В 1997 году Уолтера остановили за проезд на знак, требующий остановки. У него на поясе нашли два ножа для стейков в обмотанных скотчем ножнах. В судебных документах времен его ареста за бытовое насилие записано, что он угрожал бывшей жене, говоря: «Я тебя искромсаю на мелкие кусочки».
«Молчи, а то искромсаю», – говорил НСВ. Он часто угрожал отрезать жертвам уши, пальцы ног или рук.
Уолтер либо умер, либо прилагал титанические усилия, чтобы его не нашли. Хоулс регулярно обзванивал судмедэкспертов с вопросом, не попадались ли им неопознанные тела с похожими приметами. Наконец он разыскал единственного ребенка Уолтера – его жившую отдельно дочь. Детектив из следственного отдела Контра-Косты объяснил ей, что ее отца разыскивают, потому что ему причитаются деньги со времен тюремного заключения в 2004 году. Дочь ответила, что не разговаривала с Уолтером с 2007 года. Однажды он звонил ей из телефона-автомата, сказала она. В то время он бродяжничал в Сакраменто.
Хоулс обратился в правоохранительные органы Сакраменто с просьбой поднять бумаги по Уолтеру, если такие найдутся: у бомжей часто возникают мелкие трения с полицией. Если Уолтер бродяжничает в Сакраменто, его имя наверняка упоминается в каком-нибудь протоколе. Может, это упоминание так и не зафиксировали в базе данных, но оно где-нибудь да есть. Наконец Хоулсу позвонили.
– Уолтер у нас не значится, – сообщил полицейский, – но его брат фигурирует в списке свидетелей по одному делу. Он живет в машине за заправкой «Юнион 76» в Антелоуп.
Хоулс достал копию свидетельства о собственности, приобщенную к делу Уолтера. Дом не был куплен в ипотеку, а достался брату от его отца. Хоулс был озадачен.

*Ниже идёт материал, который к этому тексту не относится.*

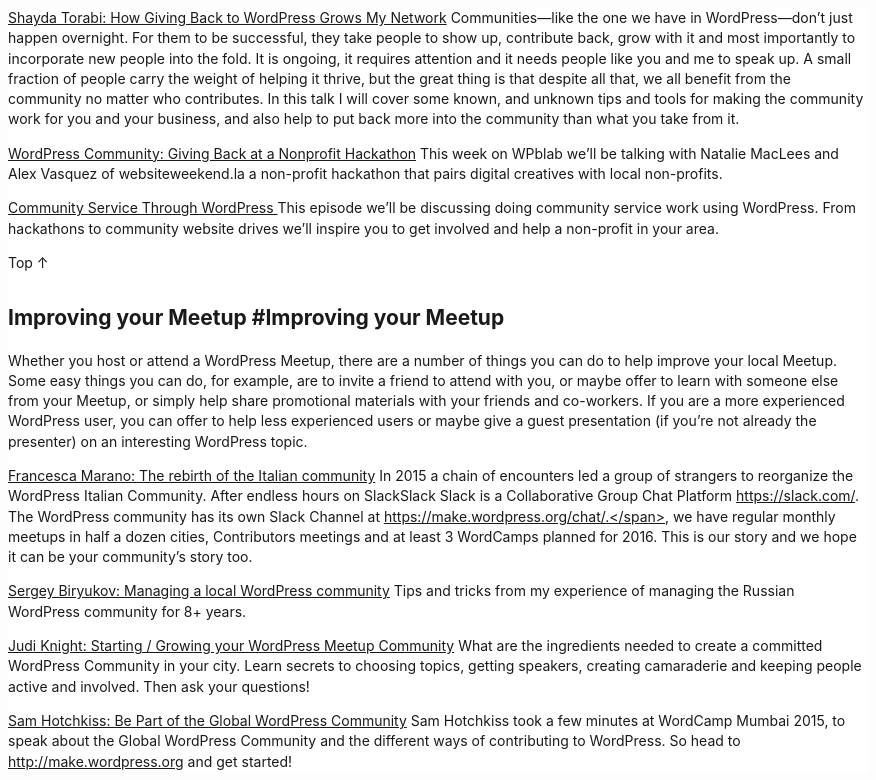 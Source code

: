 [Shayda Torabi: How Giving Back to WordPress Grows My Network](https://wordpress.tv/2015/12/11/shayda-torabi-how-giving-back-wp-grows-my-network/) Communities—like the one we have in WordPress—don’t just happen overnight. For them to be successful, they take people to show up, contribute back, grow with it and most importantly to incorporate new people into the fold. It is ongoing, it requires attention and it needs people like you and me to speak up. A small fraction of people carry the weight of helping it thrive, but the great thing is that despite all that, we all benefit from the community no matter who contributes. In this talk I will cover some known, and unknown tips and tools for making the community work for you and your business, and also help to put back more into the community than what you take from it.

[WordPress Community: Giving Back at a Nonprofit Hackathon](https://www.youtube.com/watch?v=72qv6WhPLY8) This week on WPblab we’ll be talking with Natalie MacLees and Alex Vasquez of websiteweekend.la a non-profit hackathon that pairs digital creatives with local non-profits. [](https://www.youtube.com/watch?v=R91RQIcNvEc)

[Community Service Through WordPress ](https://www.youtube.com/watch?v=R91RQIcNvEc) This episode we’ll be discussing doing community service work using WordPress. From hackathons to community website drives we’ll inspire you to get involved and help a non-profit in your area.

Top ↑

Improving your Meetup <span aria-hidden="true">\#</span><span class="screen-reader-text">Improving your Meetup</span>
---------------------------------------------------------------------------------------------------------------------

Whether you host or attend a WordPress Meetup, there are a number of things you can do to help improve your local Meetup. Some easy things you can do, for example, are to invite a friend to attend with you, or maybe offer to learn with someone else from your Meetup, or simply help share promotional materials with your friends and co-workers. If you are a more experienced WordPress user, you can offer to help less experienced users or maybe give a guest presentation (if you’re not already the presenter) on an interesting WordPress topic. 

[Francesca Marano: The rebirth of the Italian community](https://wordpress.tv/2016/07/02/francesca-marano-the-rebirth-of-the-italian-community/) In 2015 a chain of encounters led a group of strangers to reorganize the WordPress Italian Community. After endless hours on <span tabindex="0" class="glossary-item-container">Slack<span class="glossary-item-hidden-content"><span class="glossary-item-header">Slack</span> <span class="glossary-item-description">Slack is a Collaborative Group Chat Platform https://slack.com/. The WordPress community has its own Slack Channel at https://make.wordpress.org/chat/.</span></span></span>, we have regular monthly meetups in half a dozen cities, Contributors meetings and at least 3 WordCamps planned for 2016. This is our story and we hope it can be your community’s story too.

[Sergey Biryukov: Managing a local WordPress community](https://wordpress.tv/2016/07/03/sergey-biryukov-managing-local-wordpress-community/) Tips and tricks from my experience of managing the Russian WordPress community for 8+ years.

[Judi Knight: Starting / Growing your WordPress Meetup Community](https://wordpress.tv/2015/12/11/judi-knight-starting-growing-wp-meetup-community/) What are the ingredients needed to create a committed WordPress Community in your city. Learn secrets to choosing topics, getting speakers, creating camaraderie and keeping people active and involved. Then ask your questions!

[Sam Hotchkiss: Be Part of the Global WordPress Community](https://www.youtube.com/watch?v=qbnj1OF_CGM) Sam Hotchkiss took a few minutes at WordCamp Mumbai 2015, to speak about the Global WordPress Community and the different ways of contributing to WordPress. So head to http://make.wordpress.org and get started!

– Почему же тогда брат Уолтера бомжует? – громко спросил он.
В трубке молчали.
– А вы уверены, что беседовали именно с братом Уолтера? – снова спросил Хоулс.

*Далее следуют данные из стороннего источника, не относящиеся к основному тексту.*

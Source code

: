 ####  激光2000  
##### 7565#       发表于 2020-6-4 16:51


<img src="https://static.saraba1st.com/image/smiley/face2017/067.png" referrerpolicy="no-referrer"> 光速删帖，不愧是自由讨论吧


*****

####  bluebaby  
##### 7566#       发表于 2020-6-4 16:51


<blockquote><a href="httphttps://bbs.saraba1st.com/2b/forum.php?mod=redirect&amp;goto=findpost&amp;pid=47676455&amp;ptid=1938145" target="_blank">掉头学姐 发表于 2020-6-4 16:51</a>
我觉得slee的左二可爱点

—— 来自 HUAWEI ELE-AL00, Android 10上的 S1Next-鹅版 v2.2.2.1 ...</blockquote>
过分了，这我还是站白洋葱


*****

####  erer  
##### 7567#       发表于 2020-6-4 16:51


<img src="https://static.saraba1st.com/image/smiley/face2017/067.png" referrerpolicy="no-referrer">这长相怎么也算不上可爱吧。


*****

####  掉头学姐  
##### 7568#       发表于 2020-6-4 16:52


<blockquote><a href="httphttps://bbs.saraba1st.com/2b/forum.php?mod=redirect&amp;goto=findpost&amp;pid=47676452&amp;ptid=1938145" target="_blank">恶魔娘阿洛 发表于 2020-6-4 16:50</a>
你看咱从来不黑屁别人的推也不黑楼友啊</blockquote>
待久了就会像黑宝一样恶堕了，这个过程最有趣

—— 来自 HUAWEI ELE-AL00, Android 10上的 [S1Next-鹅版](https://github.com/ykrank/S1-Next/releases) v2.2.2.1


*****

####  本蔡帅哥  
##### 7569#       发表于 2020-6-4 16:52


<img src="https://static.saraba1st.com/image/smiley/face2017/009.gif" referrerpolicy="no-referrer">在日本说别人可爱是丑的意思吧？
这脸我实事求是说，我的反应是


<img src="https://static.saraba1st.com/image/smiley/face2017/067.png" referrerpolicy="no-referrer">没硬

Вскоре Хоулсу позвонили из управления шерифа Сакраменто – именно этого звонка он ждал. К брату Уолтера явились люди с серьезными выражениями лиц и портативным сканером для отпечатков пальцев, и он съежился и поднял руки. И во всем признался. Отпечаток большого пальца подтвердил, что бездомный человек – не кто иной, как Джим Уолтер. У него взяли материал для анализа ДНК и срочно отправили его в лабораторию.
Когда Хоулс возил меня на машине по местам, связанным с нападениями НСВ на востоке области залива Сан-Франциско, он остановился и указал, где именно Уолтера нашли спящим в его припаркованном «Понтиаке Леман» в Данвилле 2 февраля 1979 года. Один вопрос по-прежнему не дает Хоулсу покоя. Зачем Уолтону ложиться на дно на целых восемь лет, желая избежать тридцатидневного заключения?
Но на самый важный вопрос, на расследование которого он потратил восемнадцать месяцев, ответить все же удалось.
– Он не НСВ, – сказал Хоулс и покачал головой. – Но уверяю вас, он был тенью НСВ.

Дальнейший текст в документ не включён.